Jean-Glory Mukwama, a.a.
La célébration du 33ème chapitre général sera un événement marquant pour notre Congrégation. Elle exige la mobilisation de tous. «À vin nouveau, outres neuves. Pour que le Christ parle aux hommes et aux femmes de ce temps», tel est le thème de ce grand rendez-vous. Pourquoi un pareil thème? À quoi nous renvoie-t-il?


En effet, depuis la publication de la lettre d’indiction du Supérieur général, ce thème a suscité bien des réflexions. Je m’attache à faire une approche exégétique de ce verset dans le troisième évangile afin d’en dégager le sens théologique.


Ce thème invite chaque religieux à vivre un renouveau spirituel et une vraie conversion. Ce chapitre peut être un Kairos qui ouvre à un aggiornamento significatif : la réforme de ses structures, une nouvelle politique de formation par la création des communautés internationales de formation et la révision de la Ratio Institutionis. L’Assomption bouge! Mais encore faut-il le reconnaître, s’ouvrir à cette nouveauté comme appel à nous convertir et à nous ancrer dans une fidélité plus grande et une foi toujours plus inventive. 


S’ouvrir à la nouveauté pour se convertir Notre Règle de Vie affirme que «le Christ est au centre de notre vie» (RV. 2). La commission préparatoire du chapitre n’a pas hésité à y puiser la sève qui orientera les travaux du chapitre. Ce thème présent dans les synoptiques est placé, chez Luc, dans la section consacrée au ministère de Jésus en Galilée, après l’appel de ses disciples. 

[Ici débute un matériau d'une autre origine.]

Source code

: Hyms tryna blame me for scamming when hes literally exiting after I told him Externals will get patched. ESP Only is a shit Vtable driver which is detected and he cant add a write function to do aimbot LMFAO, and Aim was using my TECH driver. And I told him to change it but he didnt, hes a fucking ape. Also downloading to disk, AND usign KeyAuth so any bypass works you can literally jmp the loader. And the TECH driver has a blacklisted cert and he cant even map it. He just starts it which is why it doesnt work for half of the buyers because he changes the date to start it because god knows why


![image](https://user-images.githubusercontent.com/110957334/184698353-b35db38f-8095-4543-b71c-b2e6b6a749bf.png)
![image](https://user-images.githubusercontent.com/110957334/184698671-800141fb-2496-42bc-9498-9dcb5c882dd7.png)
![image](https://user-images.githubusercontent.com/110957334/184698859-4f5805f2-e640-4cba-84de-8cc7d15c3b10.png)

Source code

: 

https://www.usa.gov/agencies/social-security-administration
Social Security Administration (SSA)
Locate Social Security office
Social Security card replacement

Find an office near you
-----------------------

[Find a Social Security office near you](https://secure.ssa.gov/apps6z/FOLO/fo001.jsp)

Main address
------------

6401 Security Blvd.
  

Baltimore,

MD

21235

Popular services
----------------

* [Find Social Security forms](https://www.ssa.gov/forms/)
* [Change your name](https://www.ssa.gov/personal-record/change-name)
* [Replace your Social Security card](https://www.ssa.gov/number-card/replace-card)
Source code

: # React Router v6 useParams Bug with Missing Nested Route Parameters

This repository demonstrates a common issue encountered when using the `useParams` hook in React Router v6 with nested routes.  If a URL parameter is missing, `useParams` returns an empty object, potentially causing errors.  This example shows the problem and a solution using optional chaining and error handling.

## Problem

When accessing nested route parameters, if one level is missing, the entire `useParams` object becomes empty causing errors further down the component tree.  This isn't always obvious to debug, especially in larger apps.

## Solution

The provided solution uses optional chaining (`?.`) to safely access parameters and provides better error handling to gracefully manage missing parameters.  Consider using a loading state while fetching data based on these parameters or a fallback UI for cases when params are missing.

Alors que Jésus procède à l’appel de ceux-ci, le récit le présente à table avec les pécheurs chez le publicain Lévi, montrant ainsi une opposition entre la tradition des pharisiens et le nouvel enseignement de Jésus. Jésus n’a pas encore eu le temps de former ses nouveaux disciples, les voilà confrontés aux pharisiens. Le texte dit : «Les pharisiens et les scribes murmuraient et disaient à ses disciples : Pourquoi mangez-vous et buvez-vous avec les publicains et les pécheurs?» (Lc. 5, 30). 


Le problème n’est pas celui du manger et du boire, comme l’affirment les pharisiens, mais celui de le faire «avec» des publicains et des pécheurs. La préposition «avec», employée 154 fois dans le Nouveau Testament est rendue en grec par μετα, c’est-à-dire au milieu de, parmi. Cet élément est déterminant pour saisir la pointe de la critique pharisienne. Un des actes majeurs de Jésus dans l’Évangile est qu’il prend son repas avec les pécheurs et accomplit par là un geste de communion avec eux. 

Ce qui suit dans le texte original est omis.